Dataset records Block Start

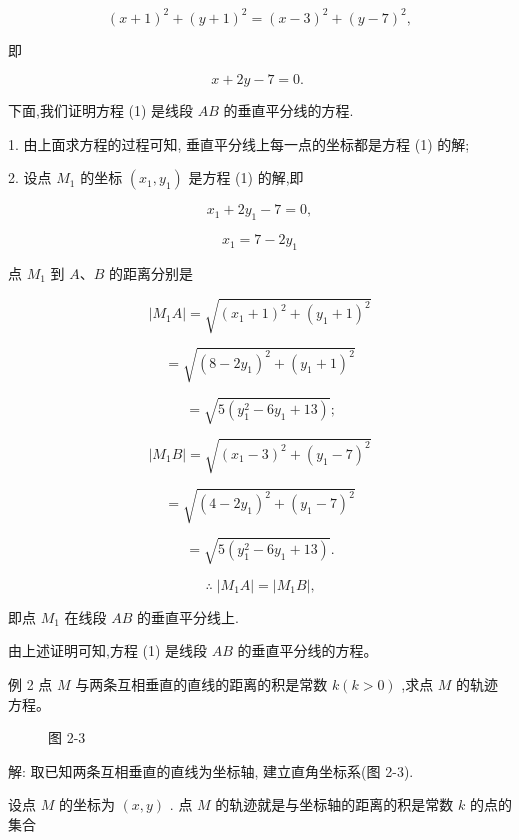 \documentclass[lang=cn,newtx,12pt,scheme=chinese]{elegantbook}
\begin{document}
\[
    {\left( x + 1\right) }^{2} + {\left( y + 1\right) }^{2} = {\left( x - 3\right) }^{2} + {\left( y - 7\right) }^{2},
\]

即

\[
  x + {2y} - 7 = 0\text{. } \tag{1}
\]

下面,我们证明方程 (1) 是线段 \({AB}\) 的垂直平分线的方程.

1. 由上面求方程的过程可知, 垂直平分线上每一点的坐标都是方程 (1) 的解;

2. 设点 \({M}_{1}\) 的坐标 \(\left( {{x}_{1},{y}_{1}}\right)\) 是方程 (1) 的解,即

\[
    {x}_{1} + 2{y}_{1} - 7 = 0,
\]

\[
    {x}_{1} = 7 - 2{y}_{1}
\]

点 \({M}_{1}\) 到 \(A\text{、}B\) 的距离分别是

\[
  \left| {{M}_{1}A}\right| = \sqrt{{\left( {x}_{1} + 1\right) }^{2} + {\left( {y}_{1} + 1\right) }^{2}}
\]

\[
  = \sqrt{{\left( 8 - 2{y}_{1}\right) }^{2} + {\left( {y}_{1} + 1\right) }^{2}}
\]

\[
  = \sqrt{5\left( {{y}_{1}^{2} - 6{y}_{1} + {13}}\right) }\text{;}
\]

\[
  \left| {{M}_{1}B}\right| = \sqrt{{\left( {x}_{1} - 3\right) }^{2} + {\left( {y}_{1} - 7\right) }^{2}}
\]

\[
  = \sqrt{{\left( 4 - 2{y}_{1}\right) }^{2} + {\left( {y}_{1} - 7\right) }^{2}}
\]

\[
  = \sqrt{5\left( {{y}_{1}^{2} - 6{y}_{1} + {13}}\right) }\text{.}
\]

\[
  \therefore \;\left| {{M}_{1}A}\right| = \left| {{M}_{1}B}\right| \text{,}
\]

即点 \({M}_{1}\) 在线段 \({AB}\) 的垂直平分线上.

由上述证明可知,方程 (1) 是线段 \({AB}\) 的垂直平分线的方程。

例 2 点 \(M\) 与两条互相垂直的直线的距离的积是常数 \(k\left( {k > 0}\right)\) ,求点 \(M\) 的轨迹方程。

\begin{figure}[h]
  \centering
  
  \caption{图 2-3}
\end{figure}

解: 取已知两条互相垂直的直线为坐标轴, 建立直角坐标系(图 2-3).

设点 \(M\) 的坐标为 \(\left( {x,y}\right)\) . 点 \(M\) 的轨迹就是与坐标轴的距离的积是常数 \(k\) 的点的集合
\end{document}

Dataset records Block End

The records above must be retyped exactly. Please omit the pictures.

 \documentclass[lang=cn,newtx,12pt,scheme=chinese]{elegantbook}
\begin{document}
\[
    {\left( x + 1\right) }^{2} + {\left( y + 1\right) }^{2} = {\left( x - 3\right) }^{2} + {\left( y - 7\right) }^{2},
\]

即

\[
  x + {2y} - 7 = 0\text{. } \tag{1}
\]

下面,我们证明方程 (1) 是线段 \({AB}\) 的垂直平分线的方程.

1. 由上面求方程的过程可知, 垂直平分线上每一点的坐标都是方程 (1) 的解;

2. 设点 \({M}_{1}\) 的坐标 \(\left( {{x}_{1},{y}_{1}}\right)\) 是方程 (1) 的解,即

\[
    {x}_{1} + 2{y}_{1} - 7 = 0,
\]

\[
    {x}_{1} = 7 - 2{y}_{1}
\]

点 \({M}_{1}\) 到 \(A\text{、}B\) 的距离分别是

\[
  \left| {{M}_{1}A}\right| = \sqrt{{\left( {x}_{1} + 1\right) }^{2} + {\left( {y}_{1} + 1\right) }^{2}}
\]

\[
  = \sqrt{{\left( 8 - 2{y}_{1}\right) }^{2} + {\left( {y}_{1} + 1\right) }^{2}}
\]

\[
  = \sqrt{5\left( {{y}_{1}^{2} - 6{y}_{1} + {13}}\right) }\text{;}
\]

\[
  \left| {{M}_{1}B}\right| = \sqrt{{\left( {x}_{1} - 3\right) }^{2} + {\left( {y}_{1} - 7\right) }^{2}}
\]

\[
  = \sqrt{{\left( 4 - 2{y}_{1}\right) }^{2} + {\left( {y}_{1} - 7\right) }^{2}}
\]

\[
  = \sqrt{5\left( {{y}_{1}^{2} - 6{y}_{1} + {13}}\right) }\text{.}
\]

\[
  \therefore \;\left| {{M}_{1}A}\right| = \left| {{M}_{1}B}\right| \text{,}
\]

即点 \({M}_{1}\) 在线段 \({AB}\) 的垂直平分线上.

由上述证明可知,方程 (1) 是线段 \({AB}\) 的垂直平分线的方程。

例 2 点 \(M\) 与两条互相垂直的直线的距离的积是常数 \(k\left( {k > 0}\right)\) ,求点 \(M\) 的轨迹方程。

\begin{figure}[h]
  \centering
  
  \caption{图 2-3}
\end{figure}

解: 取已知两条互相垂直的直线为坐标轴, 建立直角坐标系(图 2-3).

设点 \(M\) 的坐标为 \(\left( {x,y}\right)\) . 点 \(M\) 的轨迹就是与坐标轴的距离的积是常数 \(k\) 的点的集合
\end{document}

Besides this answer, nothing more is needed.